透明な人形
その、<巨大なクラゲのようにも見える透明な何か>は、完全に動きを止めていた。が、しばらくすると、表面がゆらゆらと動き出す。
『生き返った』というのとは何か違う、不可解な動き。どちらかと言えば、
『溶けて崩れ始めている』
という印象さえあるだろうか。さらに、雨が強く打ち付け、泥と一緒に溶けた部分が流れていくようだ。が、ある程度流れたところで、それ以上は形が崩れなくなった。
それは、河岸に打ち上げられた透明な人形のようにも見えた。そう、<人形>だ。明らかに生き物の形をしていたのだ。
しかも、三体。
それぞれ形は違うが、確かに三種類の生き物の形をしていた。
一つは、クロコディアだった。完全に透き通って透明ではあるものの、間違いなくクロコディアの形をしている。

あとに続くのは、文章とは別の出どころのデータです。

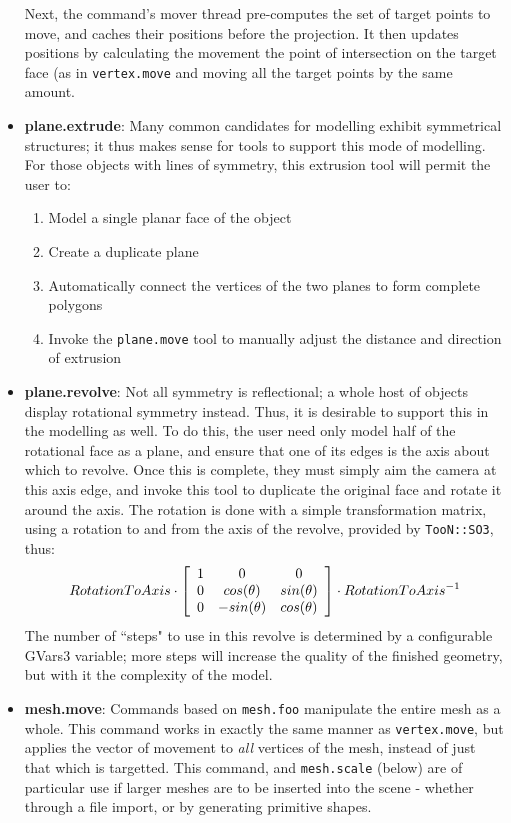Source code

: \documentclass[a4paper,10pt]{article}
\begin{document}
\begin{itemize}
{Next, the command's mover thread pre-computes the set of target points to move, and caches their positions before the projection. It then updates positions by calculating the movement the point of intersection on the target face (as in \texttt{vertex.move} and moving all the target points by the same amount.}
\item{\textbf{plane.extrude}: Many common candidates for modelling exhibit symmetrical structures; it thus makes sense for tools to support this mode of modelling. For those objects with lines of symmetry, this extrusion tool will permit the user to:

\begin{enumerate}
 \item{Model a single planar face of the object}
 \item{Create a duplicate plane}
 \item{Automatically connect the vertices of the two planes to form complete polygons}
 \item{Invoke the \texttt{plane.move} tool to manually adjust the distance and direction of extrusion}
\end{enumerate}
}
\item{\textbf{plane.revolve}: Not all symmetry is reflectional; a whole host of objects display rotational symmetry instead. Thus, it is desirable to support this in the modelling as well. To do this, the user need only model half of the rotational face as a plane, and ensure that one of its edges is the axis about which to revolve. Once this is complete, they must simply aim the camera at this axis edge, and invoke this tool to duplicate the original face and rotate it around the axis. The rotation is done with a simple transformation matrix, using a rotation to and from the axis of the revolve, provided by \texttt{TooN::SO3}, thus:
\begin{eqnarray*}
 RotationToAxis \cdot  \left[ 
  \begin{array}{c c c}
    1 & 0 & 0 \\ 
    0 & cos( \theta ) & sin( \theta ) \\ 
    0 & -sin( \theta ) & cos( \theta ) 
  \end{array}\right] \cdot RotationToAxis^{-1}
\end{eqnarray*}
The number of ``steps" to use in this revolve is determined by a configurable GVars3 variable; more steps will increase the quality of the finished geometry, but with it the complexity of the model.}
\item{\textbf{mesh.move}: Commands based on \texttt{mesh.foo} manipulate the entire mesh as a whole. This command works in exactly the same manner as \texttt{vertex.move}, but applies the vector of movement to \textit{all} vertices of the mesh, instead of just that which is targetted. This command, and \texttt{mesh.scale} (below) are of particular use if larger meshes are to be inserted into the scene - whether through a file import, or by generating primitive shapes.}

\end{itemize}
\end{document}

もう一つは、やはり透明ではあるものの、形はまぎれもなくアサシン竜だった。
さらにもう一つは……
最後の一体は、こちら側の密林では見かけない姿をしていた。クロコディアに似ているようにも見えるが、尻尾がない。また、体の表面は<鱗>状にはなっていなかった。滑らかで、どこか細身の鎧にも見える。頭部はそれこそヘルメットのようにつるりとしている。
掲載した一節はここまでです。